As the heads of their own thriving advisory firms, Rosemary Caligiuri of Harvest Group Financial Services in Langhorne, Pa., and James E. Poe of Texas Retirement Specialists in Dallas-Ft. Worth, can sympathize with Elsasser. They, too, run practices whose revenues are consistently robust, whose client and prospect pipelines are consistently full, and whose competitive standing in the markets they serve is consistently strong.
How did Elsasser, Caligiuri and Poe get their firms to the top? And what are they doing strategically to stay there?
The Caretaker
As a former registered nurse and founder of a flourishing advisory practice, Rosemary Caligiuri knows how to take care of people's health —and their wealth. Having spent two decades building her wealth management firm outside Philadelphia into a 1,000-client powerhouse, she evidently knows how to take care of her business, too.

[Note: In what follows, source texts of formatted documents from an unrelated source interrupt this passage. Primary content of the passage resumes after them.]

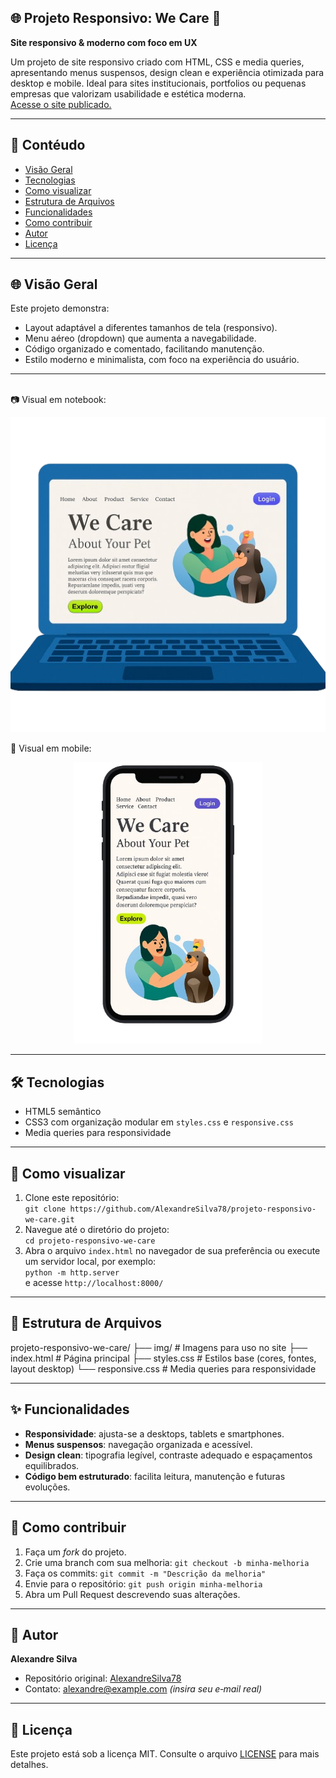 ## 🌐 Projeto Responsivo: We Care 🌱

**Site responsivo & moderno com foco em UX**

Um projeto de site responsivo criado com HTML, CSS e media queries, apresentando menus suspensos, design clean e experiência otimizada para desktop e mobile. Ideal para sites institucionais, portfolios ou pequenas empresas que valorizam usabilidade e estética moderna.
<br>
<a href="https://alexandresilva78.github.io/projeto-responsivo-we-care/" target="blank" alt='Projeto-responsivo-we-care' >
  Acesse o site publicado.
</a>

---

## 📄 Contéudo

- [Visão Geral](#-visão-geral)  
- [Tecnologias](#-tecnologias)  
- [Como visualizar](#-como-visualizar)  
- [Estrutura de Arquivos](#-estrutura-de-arquivos)  
- [Funcionalidades](#-funcionalidades)  
- [Como contribuir](#-como-contribuir)  
- [Autor](#-autor)  
- [Licença](#-licença)

---

## 🌐 Visão Geral

Este projeto demonstra:

- Layout adaptável a diferentes tamanhos de tela (responsivo).
- Menu aéreo (dropdown) que aumenta a navegabilidade.
- Código organizado e comentado, facilitando manutenção.
- Estilo moderno e minimalista, com foco na experiência do usuário.

---

<br>
📷 Visual em notebook:
<br>
<p align="center">
  <img src="Img/We Care Notebook adaptado sem bg.png" alt="Preview We Care Notebook adaptado sem bg" width="600"/>
</p>
📱 Visual em mobile:
<br>
<p align="center">
  <img src="Img/We Care responsivo adaptado sem bg.png" alt="Preview We Care responsivo adaptado mobile sem bg" width="300"/>
</p>

---

## 🛠️ Tecnologias

- HTML5 semântico  
- CSS3 com organização modular em `styles.css` e `responsive.css`  
- Media queries para responsividade

---

## 🚀 Como visualizar

1. Clone este repositório:  
   `git clone https://github.com/AlexandreSilva78/projeto-responsivo-we-care.git`
2. Navegue até o diretório do projeto:  
   `cd projeto-responsivo-we-care`
3. Abra o arquivo `index.html` no navegador de sua preferência ou execute um servidor local, por exemplo:  
   `python -m http.server`  
   e acesse `http://localhost:8000/`

---

## 📂 Estrutura de Arquivos

projeto-responsivo-we-care/
├── img/ # Imagens para uso no site
├── index.html # Página principal
├── styles.css # Estilos base (cores, fontes, layout desktop)
└── responsive.css # Media queries para responsividade


---

## ✨ Funcionalidades

- **Responsividade**: ajusta-se a desktops, tablets e smartphones.
- **Menus suspensos**: navegação organizada e acessível.
- **Design clean**: tipografia legível, contraste adequado e espaçamentos equilibrados.
- **Código bem estruturado**: facilita leitura, manutenção e futuras evoluções.

---

## 🤝 Como contribuir

1. Faça um *fork* do projeto.  
2. Crie uma branch com sua melhoria: `git checkout -b minha-melhoria`  
3. Faça os commits: `git commit -m "Descrição da melhoria"`  
4. Envie para o repositório: `git push origin minha-melhoria`  
5. Abra um Pull Request descrevendo suas alterações.

---

## 👤 Autor

**Alexandre Silva**  
- Repositório original: [AlexandreSilva78](https://github.com/AlexandreSilva78)  
- Contato: alexandre@example.com _(insira seu e‑mail real)_

---

## 📄 Licença

Este projeto está sob a licença MIT. Consulte o arquivo [LICENSE](LICENSE) para mais detalhes.
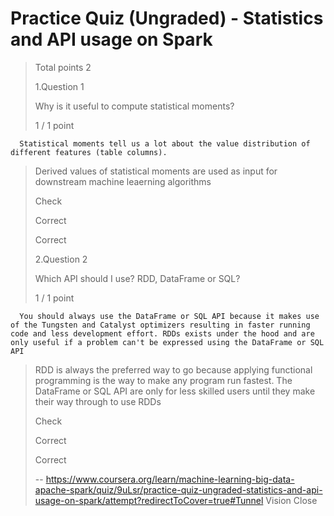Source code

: # Practice Quiz (Ungraded) - Statistics and API usage on Spark
> 
> Total points 2
> 
>  1.Question 1
> 
> Why is it useful to compute statistical moments?
> 
> 1 / 1 point 
> 

      Statistical moments tell us a lot about the value distribution of different features (table columns). 
> 
>  Derived values of statistical moments are used as input for downstream machine leaerning algorithms 
> 
> Check
> 
> Correct
> 
> Correct
> 
>  2.Question 2
> 
> Which API should I use? RDD, DataFrame or SQL?
> 
> 1 / 1 point 
> 

      You should always use the DataFrame or SQL API because it makes use of the Tungsten and Catalyst optimizers resulting in faster running code and less development effort. RDDs exists under the hood and are only useful if a problem can't be expressed using the DataFrame or SQL API 
> 
>  RDD is always the preferred way to go because applying functional programming is the way to make any program run fastest. The DataFrame or SQL API are only for less skilled users until they make their way through to use RDDs 
> 
> Check
> 
> Correct
> 
> Correct
>
> -- https://www.coursera.org/learn/machine-learning-big-data-apache-spark/quiz/9uLsr/practice-quiz-ungraded-statistics-and-api-usage-on-spark/attempt?redirectToCover=true#Tunnel Vision Close
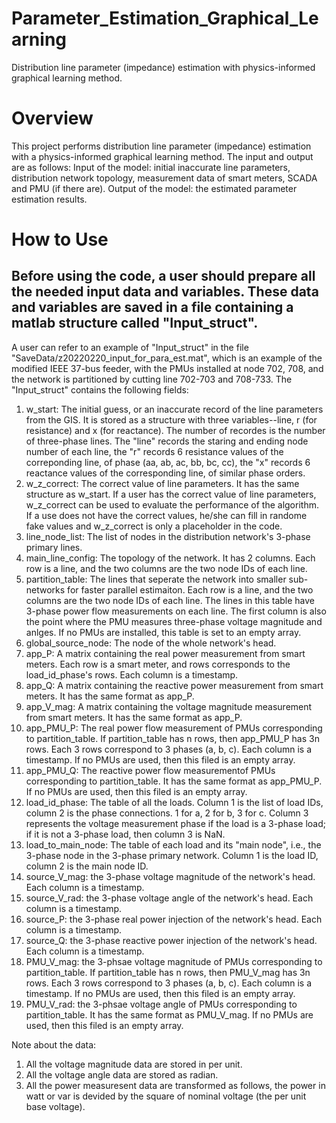 # Parameter_Estimation_Graphical_Learning
Distribution line parameter (impedance) estimation with physics-informed graphical learning method.

# Overview
This project performs distribution line parameter (impedance) estimation with a physics-informed graphical learning method. The input and output are as follows:
Input of the model: initial inaccurate line parameters, distribution network topology, measurement data of smart meters, SCADA and PMU (if there are).
Output of the model: the estimated parameter estimation results.

# How to Use
## Before using the code, a user should prepare all the needed input data and variables. These data and variables are saved in a file containing a matlab structure called "Input_struct". 
A user can refer to an example of "Input_struct" in the file "SaveData/z20220220_input_for_para_est.mat", which is an example of the modified IEEE 37-bus feeder, with the PMUs installed at node 702, 708, and the network is partitioned by cutting line 702-703 and 708-733. The "Input_struct" contains the following fields:
1. w_start: The initial guess, or an inaccurate record of the line parameters from the GIS. It is stored as a structure with three variables--line, r (for resistance) and x (for reactance). The number of recordes is the number of three-phase lines. The "line" records the staring and ending node number of each line, the "r" records 6 resistance values of the correponding line, of phase (aa, ab, ac, bb, bc, cc), the "x" records 6 reactance values of the corresponding line, of similar phase orders.
2. w_z_correct: The correct value of line parameters. It has the same structure as w_start. If a user has the correct value of line parameters, w_z_correct can be used to evaluate the performance of the algorithm. If a use does not have the correct values, he/she can fill in randome fake values and w_z_correct is only a placeholder in the code.
3. line_node_list: The list of nodes in the distribution network's 3-phase primary lines.
4. main_line_config: The topology of the network. It has 2 columns. Each row is a line, and the two columns are the two node IDs of each line.
5. partition_table: The lines that seperate the network into smaller sub-networks for faster parallel estimaiton. Each row is a line, and the two columns are the two node IDs of each line. The lines in this table have 3-phase power flow measurements on each line. The first column is also the point where the PMU measures three-phase voltage magnitude and anlges. If no PMUs are installed, this table is set to an empty array.
6. global_source_node: The node of the whole network's head.
7. app_P: A matrix containing the real power measurement from smart meters. Each row is a smart meter, and rows corresponds to the load_id_phase's rows. Each column is a timestamp.
8. app_Q: A matrix containing the reactive power measurement from smart meters. It has the same format as app_P.
9. app_V_mag: A matrix containing the voltage magnitude measurement from smart meters. It has the same format as app_P.
10. app_PMU_P: The real power flow measurement of PMUs corresponding to partition_table. If partition_table has n rows, then app_PMU_P has 3n rows. Each 3 rows correspond to 3 phases (a, b, c). Each column is a timestamp. If no PMUs are used, then this filed is an empty array.
11. app_PMU_Q: The reactive power flow measurementof PMUs corresponding to partition_table. It has the same format as app_PMU_P. If no PMUs are used, then this filed is an empty array.
12. load_id_phase: The table of all the loads. Column 1 is the list of load IDs, column 2 is the phase connections. 1 for a, 2 for b, 3 for c. Column 3 represents the voltage measurement phase if the load is a 3-phase load; if it is not a 3-phase load, then column 3 is NaN.
13. load_to_main_node: The table of each load and its "main node", i.e., the 3-phase node in the 3-phase primary network. Column 1 is the load ID, column 2 is the main node ID.
14. source_V_mag: the 3-phase voltage magnitude of the network's head. Each column is a timestamp.
15. source_V_rad: the 3-phase voltage angle of the network's head. Each column is a timestamp.
16. source_P: the 3-phase real power injection of the network's head. Each column is a timestamp.
17. source_Q: the 3-phase reactive power injection of the network's head. Each column is a timestamp.
18. PMU_V_mag: the 3-phsae voltage magnitude of PMUs corresponding to partition_table. If partition_table has n rows, then PMU_V_mag has 3n rows. Each 3 rows correspond to 3 phases (a, b, c). Each column is a timestamp. If no PMUs are used, then this filed is an empty array.
19. PMU_V_rad: the 3-phsae voltage angle of PMUs corresponding to partition_table. It has the same format as PMU_V_mag. If no PMUs are used, then this filed is an empty array.

Note about the data:
1. All the voltage magnitude data are stored in per unit. 
2. All the voltage angle data are stored as radian.
3. All the power measuresent data are transformed as follows, the power in watt or var is devided by the square of nominal voltage (the per unit base voltage).



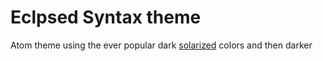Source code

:# Eclpsed Syntax theme

Atom theme using the ever popular dark [solarized](http://ethanschoonover.com/solarized) colors and then darker

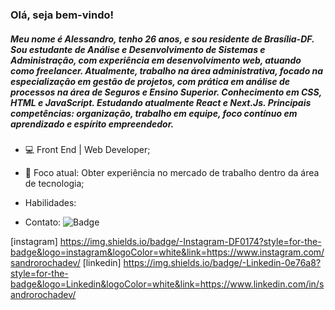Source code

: ### Olá, seja bem-vindo!


##### Meu nome é Alessandro, tenho 26 anos, e sou residente de Brasília-DF. Sou estudante de Análise e Desenvolvimento de Sistemas e Administração, com experiência em desenvolvimento web, atuando como freelancer. Atualmente, trabalho na área administrativa, focado na especialização em gestão de projetos, com prática em análise de processos na área de Seguros e Ensino Superior. Conhecimento em CSS, HTML e JavaScript. Estudando atualmente React e Next.Js. Principais competências: **organização, trabalho em equipe, foco contínuo em aprendizado e espírito empreendedor**.

*  💻 Front End | Web Developer;
*  💼 Foco atual: Obter experiência no mercado de trabalho dentro da área de tecnologia;
*  Habilidades:

* Contato:
![Badge](https://img.shields.io/badge/Blog-instagram-%#ff9ff3?style=social&logo=instagram)

[instagram] <https://img.shields.io/badge/-Instagram-DF0174?style=for-the-badge&logo=instagram&logoColor=white&link=https://www.instagram.com/sandrorochadev/>
[linkedin] <https://img.shields.io/badge/-Linkedin-0e76a8?style=for-the-badge&logo=Linkedin&logoColor=white&link=https://www.linkedin.com/in/sandrorochadev/>
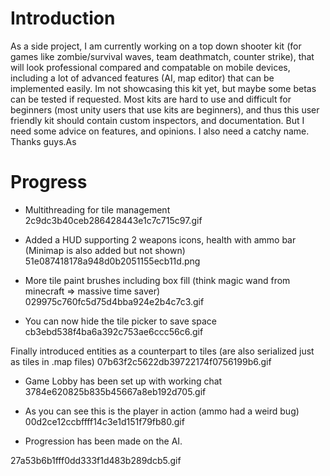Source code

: 
# Introduction

As a side project, I am currently working on a top down shooter kit (for games like zombie/survival waves, team deathmatch, counter strike), that will look professional compared and compatable on mobile devices, including a lot of advanced features (AI, map editor) that can be implemented easily. Im not showcasing this kit yet, but maybe some betas can be tested if requested. Most kits are hard to use and difficult for beginners (most unity users that use kits are beginners), and thus this user friendly kit should contain custom inspectors, and documentation. But I need some advice on features, and opinions. I also need a catchy name. Thanks guys.As



# Progress

- Multithreading for tile management
2c9dc3b40ceb286428443e1c7c715c97.gif
 
- Added a HUD supporting 2 weapons icons, health with ammo bar (Minimap is also added but not shown)
51e087418178a948d0b2051155ecb11d.png
 
- More tile paint brushes including box fill (think magic wand from minecraft => massive time saver)
029975c760fc5d75d4bba924e2b4c7c3.gif
 
- You can now hide the tile picker to save space
cb3ebd538f4ba6a392c753ae6ccc56c6.gif
 
Finally introduced entities as a counterpart to tiles (are also serialized just as tiles in .map files)
07b63f2c5622db39722174f0756199b6.gif
 
- Game Lobby has been set up with working chat
3784e620825b835b45667a8eb192d705.gif
 
- As you can see this is the player in action (ammo had a weird bug)
00d2ce12ccbffff14c3e1d151f79fb80.gif

 
- Progression has been made on the AI.

27a53b6b1fff0dd333f1d483b289dcb5.gif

Caligiuri says her success is no accident, but rather the result of a focused, sustained practice-building effort. In the mid- to late-1990s when her firm was still relatively young, she relied heavily on educational seminars aimed at her target client demographic: pre-retirees and recent retirees within the high-net-worth and mass affluent segments. Come the early 2000s, her practice now firmly established, Caligiuri began hosting a weekly radio program ("Financial Issues and Answers," still on the air locally in 2013) focused on financial and retirement literacy, which brought still more clients. The radio gig in turn opened doors to other media opportunities, from bylined articles in local publications to becoming a source for leading international finance and business outlets.
"I've always kept an eye out for marketing opportunities through the media," she says. "It's important to keep my face out there."
Those marketing efforts having proven fruitful, Caligiuri is at the point now where she's quit doing seminars altogether. The bulk of her new business comes via referrals, oftentimes from within a family. "We're doing a lot of generational planning," she says. "We're asking clients to send their children to us and as a result, the money stays with us."
Meanwhile, Caligiuri continues to hold semi-annual "market snapshot" events where her clients are encouraged to bring guests, along with large client "thank-you" events and smaller, more intimate, high-end client gatherings.
As prosperous as her practice has become, Caligiuri says she's diligent about maintaining the momentum she's worked so hard to build. "You can't just sit back and rest on your laurels."
The Experimenter
When it comes to investigating new tactics and channels for attracting the high-net-worth clients that his firm targets, "we will try almost anything once," says James Poe.
In Poe's case, "anything" means advertising in local print media, hiring a media/public relations firm for outreach to local and national media, and even encouraging members of his advisory team to seek teaching posts at local universities.